O governo das capitulações

Publicado em 12 de fevereiro de 2019

O governo Bolsonaro dá mais uma clara demonstração de que foi eleito sem um programa. O novo recuo deu-se após o Ministério da Economia não renovar a taxa antidumping aplicada ao leite em pó, desde 2001. Depois de assistir ao estrago exposto na imprensa e nas redes sociais, com manifestações dos produtores, tanto do agronegócio, quanto da agricultura familiar, o presidente determinou que o ministro revisse a decisão, tomada na sexta-feira (8). Os sentimentos gerais, desde os produtores, aos comerciantes, passando pelos consumidores, são de apreensão e temor. A sensação é a de que o recém-nascido governo não tem ideia do que está fazendo. Agora, depois do estresse dos mercados interno e externo, passa-se ao constrangimento de retroceder da decisão.

A imagem passada é a da insegurança quanto aos rumos que o Brasil deva trilhar para superar a crise econômica e o desemprego. A não renovação da tributação simplesmente arrasaria o mercado interno. A medida protetiva adotada pelo Brasil foi estabelecida de acordo com as regras da Organização Mundial do Comércio (OMC). O período em que vigeu não foi o suficiente para fazer frente às subsidiadas e protegidas produções da U.E. e da Nova Zelândia, duas referências mundiais na fabricação de leite em pó. Todos os anos, a produção da U.E supera as expectativas de consumo interno, fazendo-a despejar o excedente em outros países, a um custo completamente fora da possibilidade de competição interna.

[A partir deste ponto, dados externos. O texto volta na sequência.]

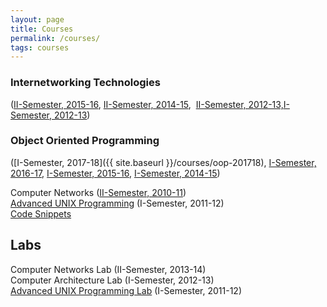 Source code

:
 ```yaml
---
layout: page
title: Courses
permalink: /courses/
tags: courses
---
```


### Internetworking Technologies ###
([II-Semester, 2015-16](https://prasadtalasila.wordpress.com/inet/),&nbsp;[II-Semester, 2014-15](https://prasadtalasila.wordpress.com/inet_2014-15/),&nbsp; [II-Semester, 2012-13,](https://piazza.com/bits-pilani.ac.in/spring2013/eac451/home)[I-Semester, 2012-13](https://piazza.com/bits-goa.ac.in/fall2012/eac451/home))

### Object Oriented Programming ###  
([I-Semester, 2017-18]({{ site.baseurl }}/courses/oop-201718),&nbsp;[I-Semester, 2016-17](https://prasadtalasila.wordpress.com/oop2016),&nbsp;[I-Semester, 2015-16](https://prasadtalasila.wordpress.com/oop_2015-16/),&nbsp;[I-Semester, 2014-15](https://piazza.com/bits-pilani.ac.in/fall2014/oop/home))

Computer Networks ([II-Semester, 2010-11](http://courses.rvrjcce.ac.in/moodle/course/view.php?id=986))  
[Advanced UNIX Programming](https://www.dropbox.com/s/289crghpjziklas/AUP_lectures.pdf?dl=1) (I-Semester, 2011-12)  
[Code Snippets](https://www.dropbox.com/s/a6diug5youatxx2/Class_Exercises.tar.gz?dl=1)

## Labs ##  
Computer Networks Lab (II-Semester, 2013-14)  
Computer Architecture Lab (I-Semester, 2012-13)  
[Advanced UNIX Programming Lab](https://www.dropbox.com/s/bvhfk33i1awg5mk/UNIX_manual.pdf?dl=1) (I-Semester, 2011-12)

Estima-se que a UE tenha cerca 250 mil toneladas de leite em pó estocadas, em busca de um mercado consumidor. Caso o ministro Paulo Guedes não revogue a decisão, o Paraná será um dos estados mais prejudicados. Trata-se do segundo maior produtor de leite do Brasil, depois de Minas Gerais. Anualmente, dos 35 bilhões de litros de leite produzidos no Brasil, o Paraná responde por 4,6 bilhões, ou 13,5% da produção nacional. Em todo o Brasil, há 1,7 milhão de produtores da agricultura familiar. Portanto, os mais prejudicados serão os pequenos, que mais empregam. Porém, as grandes indústrias também serão duramente penalizadas por uma concorrência desleal, estimulada pelo próprio governo, que as expõe a um risco capital.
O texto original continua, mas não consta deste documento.